THE STORY - Documenting the harrowing first four months of COVID-19 with brave health care workers at Long Island Jewish Medical Center in Queens, N.Y., as they risk their lives in the epic battle to keep the virus at bay.
THE CAST - N/A
THE TEAM - Matthew Heineman (Director/Writer)
THE RUNNING TIME - 94 Minutes
THE GOOD - It's an eye-opening and explosively urgent exposé of the horrors hospitals endured during the start of the pandemic, captured with captivating candor.
THE BAD - It can be a tad repetitive at times, and it verges on being too much to handle, but it thankfully never entirely crosses that line.
THE OSCARS - None
THE FINAL SCORE - 7/10
read the FULL REVIEW
By Zoe Rose Bryant
It's hard to believe that it's been over a year and a half since the start of the coronavirus pandemic. In many ways, it feels like we've been living in this limbo forever - or, at the very least, we will be living in this limbo forever if society's current sluggish recovery is any indication. And if we think it's been tough, it's practically impossible to fully place yourself in the perspective of the first responders who have been in the trenches with this terror since day one, shouldering the nation's struggles and experiencing the full range of human emotion every time they clock in for work. That's why Oscar-nominated documentarian Matthew Heineman set out to capture this chaos with unflinching candor in this year's "The First Wave," an unsettling but urgently necessary chronicle of the conditions in one of New York's hardest-hit hospital systems during the frustrating first four months of the pandemic.

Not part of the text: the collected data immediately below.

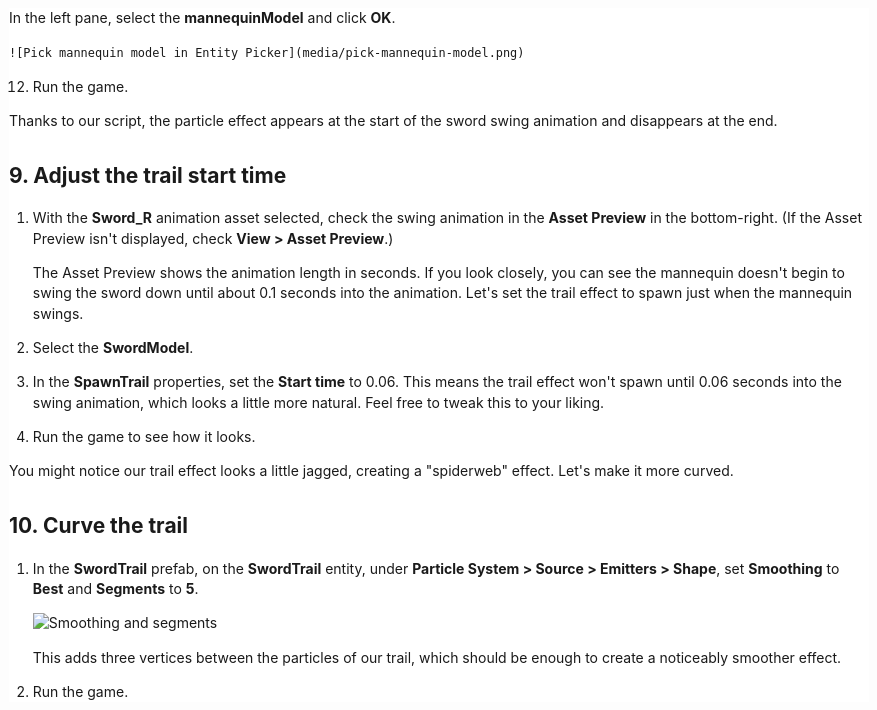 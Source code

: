 In the left pane, select the **mannequinModel** and click **OK**.

    ![Pick mannequin model in Entity Picker](media/pick-mannequin-model.png)

12. Run the game.

<div class="ratio ratio-16x9 mb-3">
<video autoplay controls loop preload="none" poster="media/sword-slash-5.jpg">
<source src="media/sword-slash-5.mp4" type="video/mp4">
</video>
</div>

Thanks to our script, the particle effect appears at the start of the sword swing animation and disappears at the end.

## 9. Adjust the trail start time

1. With the **Sword_R** animation asset selected, check the swing animation in the **Asset Preview** in the bottom-right. (If the Asset Preview isn't displayed, check **View > Asset Preview**.)

    The Asset Preview shows the animation length in seconds. If you look closely, you can see the mannequin doesn't begin to swing the sword down until about 0.1 seconds into the animation. Let's set the trail effect to spawn just when the mannequin swings.

2. Select the **SwordModel**.

3. In the **SpawnTrail** properties, set the **Start time** to 0.06. This means the trail effect won't spawn until 0.06 seconds into the swing animation, which looks a little more natural. Feel free to tweak this to your liking.

4. Run the game to see how it looks.

<div class="ratio ratio-16x9 mb-3">
<video autoplay controls loop preload="none" poster="media/sword-slash-6.jpg">
<source src="media/sword-slash-6.mp4" type="video/mp4">
</video>
</div>

You might notice our trail effect looks a little jagged, creating a "spiderweb" effect. Let's make it more curved.

## 10. Curve the trail

1. In the **SwordTrail** prefab, on the **SwordTrail** entity, under **Particle System > Source > Emitters > Shape**, set **Smoothing** to **Best** and **Segments** to **5**.

    ![Smoothing and segments](media/smoothing-best.png)

    This adds three vertices between the particles of our trail, which should be enough to create a noticeably smoother effect.

2. Run the game.

<div class="ratio ratio-16x9 mb-3">
<video autoplay controls loop preload="none" poster="media/sword-slash-7.jpg">
<source src="media/sword-slash-7.mp4" type="video/mp4">
</video>
</div>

Following the lives of the staff at Queens' Long Island Jewish Medical Center, "The First Wave" splits its runtime up between multiple storylines to give the audience a comprehensive analysis of the many lives touched by the virus in these trying conditions. One centers around Dr. Nathalie Dougé, who comments on how people of color are disproportionally affected by the pandemic and require additional assistance from the government that never comes. Another follows Alexis Ellis, a child life specialist and essential worker whose husband Ahmed, a 36-year-old NYPD school safety office officer, was hospitalized at Long Island for two months after contracting COVID-19. Additionally, one of the most tragic is the story of Brussels Jabon, a woman pregnant with her second child who became brutally ill and had to have an emergency C-section before being put on a ventilator. In totality, these cases just scratch the surface of the suffering in New York at the start of the pandemic.
At first glance, "The First Wave" may remind some of last year's "76 Days," a documentary following the battle to survive the spread of coronavirus in the early days of the outbreak in Wuhan, China. However, "The First Wave" makes these problems more personal by putting human faces to these fears and assessing their adversity with horrifying honesty. If you've seen that doc - or something similar - you'll be forgiven for finding this painful peek back at the pandemic a tad familiar (or even, at times, a bit too much to bear, as the intensity increases and deathly dread deepens). Still, Heineman's intimate immersion into one of the darkest periods in our planet's history is too imperative a resource to ignore. His focus on personal, alarming anecdotes - a nurse having to call the loved ones of a patient who has recently passed and a family that may soon be without a father - gives the picture more emotional pull and makes it much harder to shake off. Even if we think we know what "things were like" back in March 2020, "The First Wave" illustrates that we genuinely have no clue.
The emphasis Heineman places on uncertainty is petrifying, underscoring just how little we were prepared for the pandemic and how many mistakes were made in those first few months as a result of our collective confusion. Honing in on doctors' desperation via his cinema verité style, Heineman depicts this disorientation without any sense of artificiality whatsoever; he allows their authentic experiences to speak for themselves, with very little sensationalism to be found. Also of note is how well Heineman and his subjects draw a line from communities of color straining to survive coronavirus to the racial strife that also erupted in the middle of 2020, with the dual meaning behind "I can't breathe" striking a sobering chord. When placing the pandemic in this larger context, it allows the audience to see how it's not just a health issue, but an epidemic is exposing larger social inequities that have subsisted for far too long, disadvantaging millions while millions more turn a blind eye.
Though "The First Wave" never mentions Trump, his presence lingers over the film, and it makes the picture a powerfully political art piece, particularly when considering the lack of assistance hospitals across the nation had those first few months and the lies that were spread that still terrorize the populace today. As we watch Americans neglect to do their civic duty and get vaccinated to assist in putting this pandemic to rest, it makes the mayhem Heineman captures all the more maddening - and that much more tragic. The sorrow in each scene should never have to be endured again, but some still struggle to grasp just how horrendous the start of the pandemic was for those who couldn't afford to be shielded from the worst woes. If nothing else, here's hoping a film like "The First Wave" can be used as an educational tool to open people's eyes once and for all by giving audiences even more profound respect for healthcare workers and simultaneously showcasing how close our divided society came to complete calamity.